CAPÍTULO III

En aquellos pinares al Norte de la ciudad, en verano, muchos eran los que practicaban «camping». Por sus senderos, se atajaban muchas millas. Había pocas construcciones, y la que se hizo habilitar un campeón pugilista, para sus entrenamientos, seguía inhabitada.

Un detalle que ignoraban Slop Douglas y Albert Morrison, cuando, cercana la media noche, contorneaban con la furgoneta la gran cantera abandonada, dirigiéndose hacia la casa en que pensaban hallar al que quería ser «independiente».

—Puede que no esté solo, Slop.

—Esta noche, sí. Mañana tenía intención de llamar a Jeff, su antiguo «manager», y a otros dos compañeros. Le pescaremos durmiendo la «mona». Estos tipos son de una sola pieza. Hacen las cosas tal como las anuncian. Bebería toda la tarde como un energúmeno, a modo de despedida de la «mala vida» como me dijo, y confiando en que una noche de reposo en clima de resina le dejaría por la mañana como nuevo. Yo le sacaré de la cama, y no empezarás a darle con la matraca hasta que te avise.

Dejaron la furgoneta en el solitario sendero, que remontaba hacia la casa, completamente a obscuras.

En el interior no había mobiliario, y las telarañas formaban cortinajes sólidos, y por el suelo carcomido se deslizaban alimañas y roedores, inquilinos gratuitos.

Detalles que también ignoraban los dos que iban tanteando desde la galería exterior las ventanas. Por fin, una que tenía rotos los cristales, permitió que Slop Douglas introdujera la mano y abriera la falleba.

Saltaron ambos al interior, con menos ejercitamiento que, unos catorce años antes, penetraron una Nochebuena en una casa de Joliet, para matar a una mujer, y llevarse a una niña aterrorizada, a la que calmaron durante el camino diciéndole que era Gerry Masters quien les enviaba a buscarla, para llevarla a Inglaterra, a un colegio.

Slop Douglas, avanzando a pasos cautelosos, creyó que su compañero, que le seguía, había tropezado con algún mueble. Fué un rumor sordo… Giró sobre los tacones, y recibió el mismo golpe, seco, preciso.

La cabeza de plata de un lebrel rematando un bastón, chocó en su sien derecha, reiterando el toque preciso.

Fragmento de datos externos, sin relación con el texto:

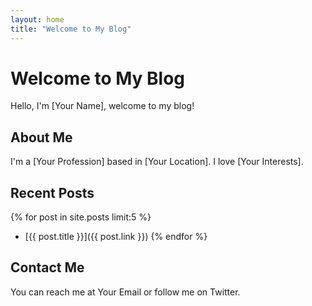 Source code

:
 ```yaml
---
layout: home
title: "Welcome to My Blog"
---
```


# Welcome to My Blog

Hello, I'm [Your Name], welcome to my blog!

## About Me

I'm a [Your Profession] based in [Your Location]. I love [Your Interests].

## Recent Posts

{% for post in site.posts limit:5 %}
- [{{ post.title }}]({{ post.link }})
{% endfor %}

## Contact Me

You can reach me at Your Email or follow me on Twitter.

Slop Douglas rezongó incoherencias, antes de percibir con suficiente claridad sucesivas rarezas en el ambiente y situación en que se hallaba.

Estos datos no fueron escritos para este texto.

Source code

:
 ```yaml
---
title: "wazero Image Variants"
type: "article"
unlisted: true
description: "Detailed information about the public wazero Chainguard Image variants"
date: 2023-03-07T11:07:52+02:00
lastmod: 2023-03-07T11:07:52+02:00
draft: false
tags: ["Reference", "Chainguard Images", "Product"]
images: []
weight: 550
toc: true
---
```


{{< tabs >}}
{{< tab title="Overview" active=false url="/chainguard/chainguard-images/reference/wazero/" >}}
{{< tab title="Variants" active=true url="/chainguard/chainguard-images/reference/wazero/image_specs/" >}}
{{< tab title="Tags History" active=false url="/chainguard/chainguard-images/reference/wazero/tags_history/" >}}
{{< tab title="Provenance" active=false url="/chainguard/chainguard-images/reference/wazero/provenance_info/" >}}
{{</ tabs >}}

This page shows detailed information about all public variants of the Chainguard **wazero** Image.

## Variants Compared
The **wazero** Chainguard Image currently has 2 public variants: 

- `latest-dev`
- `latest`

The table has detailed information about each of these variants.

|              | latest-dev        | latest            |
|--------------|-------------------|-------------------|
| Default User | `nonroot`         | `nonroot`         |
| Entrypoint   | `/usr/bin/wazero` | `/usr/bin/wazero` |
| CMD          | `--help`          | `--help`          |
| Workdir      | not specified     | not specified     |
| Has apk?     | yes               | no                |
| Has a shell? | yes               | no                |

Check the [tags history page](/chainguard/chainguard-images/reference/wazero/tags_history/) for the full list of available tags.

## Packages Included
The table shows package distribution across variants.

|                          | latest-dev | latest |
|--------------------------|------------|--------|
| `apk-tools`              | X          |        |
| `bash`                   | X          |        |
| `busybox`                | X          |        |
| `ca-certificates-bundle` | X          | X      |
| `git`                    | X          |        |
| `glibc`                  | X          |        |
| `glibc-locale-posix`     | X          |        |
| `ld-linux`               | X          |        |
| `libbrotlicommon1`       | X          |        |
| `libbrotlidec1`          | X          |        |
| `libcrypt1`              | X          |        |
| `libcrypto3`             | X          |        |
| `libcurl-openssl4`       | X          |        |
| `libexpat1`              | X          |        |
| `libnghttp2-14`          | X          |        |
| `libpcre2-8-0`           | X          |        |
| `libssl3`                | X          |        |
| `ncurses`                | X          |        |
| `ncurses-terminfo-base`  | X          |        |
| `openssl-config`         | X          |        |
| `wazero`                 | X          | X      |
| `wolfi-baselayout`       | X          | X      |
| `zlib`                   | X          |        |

Era la caja posterior de su propia furgoneta, inmóvil. Encendida la pobre luz central. Estaba sentado, y contra sus espaldas, Albert Morrison se reclinaba forzosamente.

Unas cuerdas les reunían los codos, sobacos y cuello, proyectando una sombra poco grata, ya que se enlazaba sólidamente junto a la lamparilla, en uno de los garfios en ringlera, que solían suspender reses.

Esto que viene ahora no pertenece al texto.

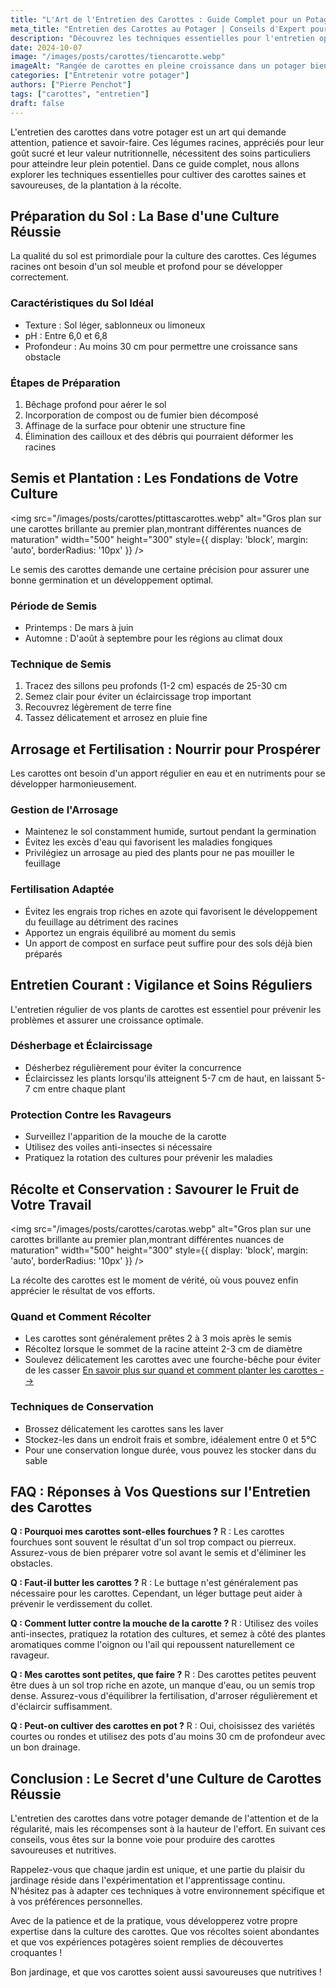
 ```yaml
---
title: "L'Art de l'Entretien des Carottes : Guide Complet pour un Potager Productif"
meta_title: "Entretien des Carottes au Potager | Conseils d'Expert pour une Récolte Abondante"
description: "Découvrez les techniques essentielles pour l'entretien optimal des carottes dans votre potager. Des conseils d'expert pour une culture réussie, de la plantation à la récolte, avec une FAQ détaillée."
date: 2024-10-07
image: "/images/posts/carottes/tiencarotte.webp"
imageAlt: "Rangée de carottes en pleine croissance dans un potager bien entretenu"
categories: ["Entretenir votre potager"]
authors: ["Pierre Penchot"]
tags: ["carottes", "entretien"]
draft: false
---
```


L'entretien des carottes dans votre potager est un art qui demande attention, patience et savoir-faire. Ces légumes racines, appréciés pour leur goût sucré et leur valeur nutritionnelle, nécessitent des soins particuliers pour atteindre leur plein potentiel. Dans ce guide complet, nous allons explorer les techniques essentielles pour cultiver des carottes saines et savoureuses, de la plantation à la récolte.

## Préparation du Sol : La Base d'une Culture Réussie

La qualité du sol est primordiale pour la culture des carottes. Ces légumes racines ont besoin d'un sol meuble et profond pour se développer correctement.

### Caractéristiques du Sol Idéal

- Texture : Sol léger, sablonneux ou limoneux
- pH : Entre 6,0 et 6,8
- Profondeur : Au moins 30 cm pour permettre une croissance sans obstacle

### Étapes de Préparation

1. Bêchage profond pour aérer le sol
2. Incorporation de compost ou de fumier bien décomposé
3. Affinage de la surface pour obtenir une structure fine
4. Élimination des cailloux et des débris qui pourraient déformer les racines

## Semis et Plantation : Les Fondations de Votre Culture

<img src="/images/posts/carottes/ptittascarottes.webp" alt="Gros plan sur une carottes brillante au premier plan,montrant différentes nuances de maturation" width="500" height="300" style={{ display: 'block', margin: 'auto', borderRadius: '10px' }} />

Le semis des carottes demande une certaine précision pour assurer une bonne germination et un développement optimal.

### Période de Semis

- Printemps : De mars à juin
- Automne : D'août à septembre pour les régions au climat doux

### Technique de Semis

1. Tracez des sillons peu profonds (1-2 cm) espacés de 25-30 cm
2. Semez clair pour éviter un éclaircissage trop important
3. Recouvrez légèrement de terre fine
4. Tassez délicatement et arrosez en pluie fine

## Arrosage et Fertilisation : Nourrir pour Prospérer

Les carottes ont besoin d'un apport régulier en eau et en nutriments pour se développer harmonieusement.

### Gestion de l'Arrosage

- Maintenez le sol constamment humide, surtout pendant la germination
- Évitez les excès d'eau qui favorisent les maladies fongiques
- Privilégiez un arrosage au pied des plants pour ne pas mouiller le feuillage

### Fertilisation Adaptée

- Évitez les engrais trop riches en azote qui favorisent le développement du feuillage au détriment des racines
- Apportez un engrais équilibré au moment du semis
- Un apport de compost en surface peut suffire pour des sols déjà bien préparés

## Entretien Courant : Vigilance et Soins Réguliers

L'entretien régulier de vos plants de carottes est essentiel pour prévenir les problèmes et assurer une croissance optimale.

### Désherbage et Éclaircissage

- Désherbez régulièrement pour éviter la concurrence
- Éclaircissez les plants lorsqu'ils atteignent 5-7 cm de haut, en laissant 5-7 cm entre chaque plant

### Protection Contre les Ravageurs

- Surveillez l'apparition de la mouche de la carotte
- Utilisez des voiles anti-insectes si nécessaire
- Pratiquez la rotation des cultures pour prévenir les maladies

## Récolte et Conservation : Savourer le Fruit de Votre Travail

<img src="/images/posts/carottes/carotas.webp" alt="Gros plan sur une carottes brillante au premier plan,montrant différentes nuances de maturation" width="500" height="300" style={{ display: 'block', margin: 'auto', borderRadius: '10px' }} />

La récolte des carottes est le moment de vérité, où vous pouvez enfin apprécier le résultat de vos efforts.

### Quand et Comment Récolter

- Les carottes sont généralement prêtes 2 à 3 mois après le semis
- Récoltez lorsque le sommet de la racine atteint 2-3 cm de diamètre
- Soulevez délicatement les carottes avec une fourche-bêche pour éviter de les casser
[En savoir plus sur quand et comment planter les carottes -->](comment-planter-carotte)
### Techniques de Conservation

- Brossez délicatement les carottes sans les laver
- Stockez-les dans un endroit frais et sombre, idéalement entre 0 et 5°C
- Pour une conservation longue durée, vous pouvez les stocker dans du sable

## FAQ : Réponses à Vos Questions sur l'Entretien des Carottes

**Q : Pourquoi mes carottes sont-elles fourchues ?**
R : Les carottes fourchues sont souvent le résultat d'un sol trop compact ou pierreux. Assurez-vous de bien préparer votre sol avant le semis et d'éliminer les obstacles.

**Q : Faut-il butter les carottes ?**
R : Le buttage n'est généralement pas nécessaire pour les carottes. Cependant, un léger buttage peut aider à prévenir le verdissement du collet.

**Q : Comment lutter contre la mouche de la carotte ?**
R : Utilisez des voiles anti-insectes, pratiquez la rotation des cultures, et semez à côté des plantes aromatiques comme l'oignon ou l'ail qui repoussent naturellement ce ravageur.

**Q : Mes carottes sont petites, que faire ?**
R : Des carottes petites peuvent être dues à un sol trop riche en azote, un manque d'eau, ou un semis trop dense. Assurez-vous d'équilibrer la fertilisation, d'arroser régulièrement et d'éclaircir suffisamment.

**Q : Peut-on cultiver des carottes en pot ?**
R : Oui, choisissez des variétés courtes ou rondes et utilisez des pots d'au moins 30 cm de profondeur avec un bon drainage.

## Conclusion : Le Secret d'une Culture de Carottes Réussie

L'entretien des carottes dans votre potager demande de l'attention et de la régularité, mais les récompenses sont à la hauteur de l'effort. En suivant ces conseils, vous êtes sur la bonne voie pour produire des carottes savoureuses et nutritives.

Rappelez-vous que chaque jardin est unique, et une partie du plaisir du jardinage réside dans l'expérimentation et l'apprentissage continu. N'hésitez pas à adapter ces techniques à votre environnement spécifique et à vos préférences personnelles.

Avec de la patience et de la pratique, vous développerez votre propre expertise dans la culture des carottes. Que vos récoltes soient abondantes et que vos expériences potagères soient remplies de découvertes croquantes !

Bon jardinage, et que vos carottes soient aussi savoureuses que nutritives !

Y los dos, ya recuperados de la física inconsciencia, miraban con asombró a un desconocido, sentado en la banqueta, que había alzado.

Un hombre con aspecto de juez, de blancas patillas, que apoyaba la barbilla en un puño de bastón, que figuraba la cabeza de un lebrel.

Tenía sobre las rodillas una caja larga, negra, cuya cubierta cerrada, amortiguaba un «tic-tac» como de despertador.

—Buenas noches, Slop Douglas. Buenas noches, Albert Morrison. Dependerán de vuestra mayor o menor asimilación del estado en que os halláis. Para prevenir toda clase de preguntas necias, os haré un resumen de los hechos precedentes a esta entrevista, muy deseada por mí.

Gerald Masters hablaba con monotonía, casi como un maestro a quien aburre repetir un tema archisabido.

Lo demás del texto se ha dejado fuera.